L’economia circolare e i principi fondanti della sostenibilità, non ultimi «il rispetto e la dignità del lavoro umano», hanno coinvolto anche l’artigianato, che è alla base della filiera del made in Italy. A testimoniarlo sono i giovani imprenditori, ognuno con le proprie aziende solidali e innovative, che hanno partecipato al terzo e ultimo talk di Altaroma, che termina oggi la sua edizione digitale.
Titolo, “Artigiani – Il motore per il recupero del territorio e dello sviluppo sostenibile”. A coordinare gli ospiti la giornalista Chiara Beghelli (Sole 24Ore). I protagonisti sono Carolina Cucinelli, co-presidente e co-direttrice creativa della Brunello Cucinelli; Chantal Marchetti, manager del progetto Quid; Niccolò Cipriani, ideatore di Rifò; Elena Sisti, fondatrice di ElestaTravel; Susanna Martucci Fortuna, fondatrice di Alisea e Perpetua; Matteo Ward, fondatore di Wrad.
«La nostra sostenibilità nasce sulla filosofia di mio padre del “Capitalismo umanistico” – spiega Carolina Cucinelli, figlia del “Re del cachemire”-. Mio padre Brunello ha cominciato nel 1978 con l’idea di colorare il cachemire. Poi ha restaurato il Borgo di Solomeo, a pochi chilometri da Perugia. Lavori che sono durati 40 anni e ancora non sono ultimati. Noi e i nostri dipendenti lavoriamo otto ore al giorno per trovare lo spazio per dedicarci alla famiglia».
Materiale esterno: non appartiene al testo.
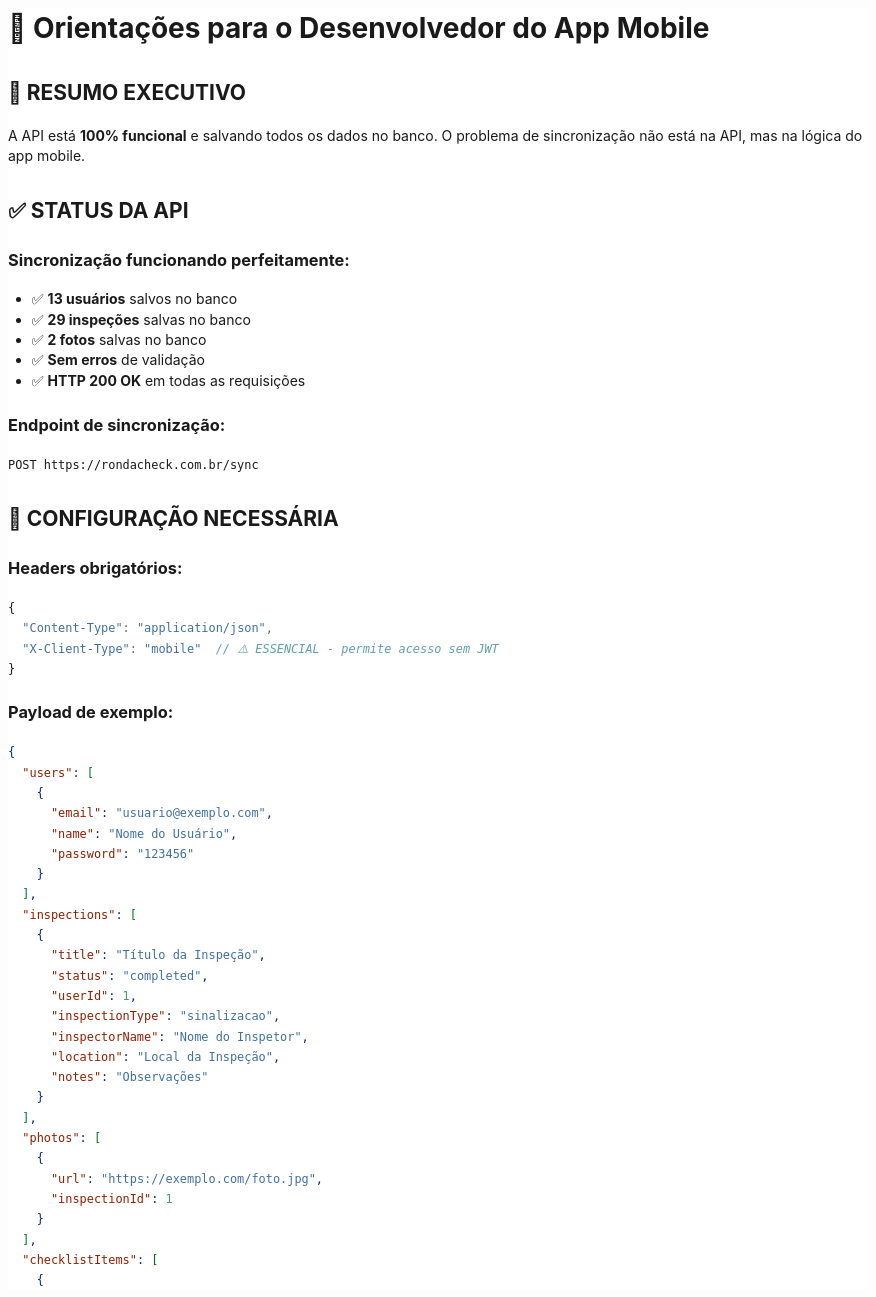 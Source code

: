 # 📱 Orientações para o Desenvolvedor do App Mobile

## 🎯 **RESUMO EXECUTIVO**

A API está **100% funcional** e salvando todos os dados no banco. O problema de sincronização não está na API, mas na lógica do app mobile.

## ✅ **STATUS DA API**

### **Sincronização funcionando perfeitamente:**
- ✅ **13 usuários** salvos no banco
- ✅ **29 inspeções** salvas no banco  
- ✅ **2 fotos** salvas no banco
- ✅ **Sem erros** de validação
- ✅ **HTTP 200 OK** em todas as requisições

### **Endpoint de sincronização:**
```
POST https://rondacheck.com.br/sync
```

## 🔧 **CONFIGURAÇÃO NECESSÁRIA**

### **Headers obrigatórios:**
```javascript
{
  "Content-Type": "application/json",
  "X-Client-Type": "mobile"  // ⚠️ ESSENCIAL - permite acesso sem JWT
}
```

### **Payload de exemplo:**
```json
{
  "users": [
    {
      "email": "usuario@exemplo.com",
      "name": "Nome do Usuário",
      "password": "123456"
    }
  ],
  "inspections": [
    {
      "title": "Título da Inspeção",
      "status": "completed",
      "userId": 1,
      "inspectionType": "sinalizacao",
      "inspectorName": "Nome do Inspetor",
      "location": "Local da Inspeção",
      "notes": "Observações"
    }
  ],
  "photos": [
    {
      "url": "https://exemplo.com/foto.jpg",
      "inspectionId": 1
    }
  ],
  "checklistItems": [
    {
```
«Il concetto è quello di lavorare senza arrecare danno a persone, cose e ambiente. Ma è anche quello di rendere dignitoso il lavoro dei dipendenti, che possono alzare lo sguardo e vedere che sono circondati da un bel giardino. Far riavvicinare i giovani al lavoro di sarto, restituendogli dignità non è facile. Nel 2013 abbiamo fondato una scuola interna, dove gli anziani insegnano ai giovani rammendo, ricamo, taglio e confezione. La scuola dura tre anni e alla fine offre la possibilità di entrare in azienda, oppure di andare a lavorare in uno dei 350 laboratori esterni sparsi sul territorio che lavorano per noi».
Anche Chantal Marchetti, manager di Quid, ha investito sul capitale umano. «Dal 2013 – racconta – io e altre cinque persone lavoriamo con donne e migranti fragili, che hanno avuto problemi. Facciamo realizzare loro prodotti moda creativi per ridargli quel “Quid” che avevano perso. Abbiamo dato lavoro a 120 persone provenienti da 15 paesi diversi. Abbiamo aperto dieci negozi diretti e lavoriamo con tanti negozi in Italia. Nel lockdown abbiamo cominciato a produrre mascherine che ora sono fatte con tessuti sicuri così da essere certificate dal Ministero della Sanità».